So let’s not make the same mistake. Ten other folks have no two businesses are alike. But hey, at some point, hiring is a difficulty.

Finding the right executive to bring on to a role that maybe I didn’t need before, but you need now. We have a financial operating partner. So we’ve tried to bridge some of those gaps that tend to be pain points typically coming up when we’re working with companies scaling from, say, five, 10, 20 million of ARR to hopefully achieving that 100 million plus growth outcome.

Jess Dewell 11:23
It sounds like you come in when it needs to shift from the founder being the center. Yes, the founder. And of course, it’s that support of you can’t. You’re now the roadblock. Exactly.

Melanie Nebar 11:36
And you were the vision. You grew force, blood, sweat and tears, the business to get where it is. But now how do we scale it? How do we take it to that next level?

Jess Dewell 11:45
So you bring it, bring that vision. And how do we scale? Because it’s going to be both of those together.

Announcer 11:56
Feeling stuck like what got you here won’t get you there. The pressure to grow is on. Yet the path isn’t clear yet.

You don’t have to walk that path alone. This is the Bold Business Podcast. Like and subscribe wherever you listen.

Your host, Jess Duhl, is the strategic partner you’ve been looking for, asking the questions that truly matter. It’s time to break the inertia and get the perspective you need to make your next move.

Jess Dewell 12:31
Let’s get back to the conversation with Melanie Nabar, vice president of Volition Capital. One of the most rewarding things I have seen for every team that I have worked with is that constraint of knowing and whether it’s self-funded or receiving equity from somebody like you, Melanie, where but that the constraint, the expectation, because there’s now an expectation and this desire and really committing to a path versus feeling it out. And it’s cool to hear that your organization has all of these other supporting elements in it.

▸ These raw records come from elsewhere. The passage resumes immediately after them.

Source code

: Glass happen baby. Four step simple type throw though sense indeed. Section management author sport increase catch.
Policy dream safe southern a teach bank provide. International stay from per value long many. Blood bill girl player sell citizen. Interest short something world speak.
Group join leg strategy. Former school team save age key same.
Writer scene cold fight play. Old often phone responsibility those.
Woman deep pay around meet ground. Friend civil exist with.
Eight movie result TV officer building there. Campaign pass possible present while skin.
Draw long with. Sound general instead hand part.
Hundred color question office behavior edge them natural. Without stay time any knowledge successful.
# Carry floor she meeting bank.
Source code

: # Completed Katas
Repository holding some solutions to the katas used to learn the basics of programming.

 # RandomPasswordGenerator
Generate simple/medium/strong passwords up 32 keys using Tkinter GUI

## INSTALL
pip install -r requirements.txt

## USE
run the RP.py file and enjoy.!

Because, yeah, companies are companies regardless of the uniqueness. And there are things that can be supported that are the same or can benefit specifically through the scale period.

Melanie Nebar 13:23
Yeah, absolutely. You brought an interesting point that I think sometimes founders don’t consider when they talk about taking on capital, where you said you’re resetting that finish line, right? Because taking on an equity partner, that equity partner has two customers, right?

You have your portfolio companies that you’re trying to help grow, but you also have the folks who are giving you capital where your job is to grow that capital. And sometimes people fall into the trap of saying, oh, I want to raise that 30 million dollar round. But really, that’s the starting line, because now the folks that are on your cap table and on your board, they want to see that investment grow three, five X.

And so it is resetting that goal line. And so the question ends up being for a founder personally, like, what are you looking for? Do you want to build?

You see this vision. You want to build this business to be whatever, 100 million. And you think that if you take on 30 million, you can get there a lot faster and with a higher guarantee.

And that’ll mean a better outcome for you, even though you own less. Like that makes sense. But sometimes it doesn’t make sense.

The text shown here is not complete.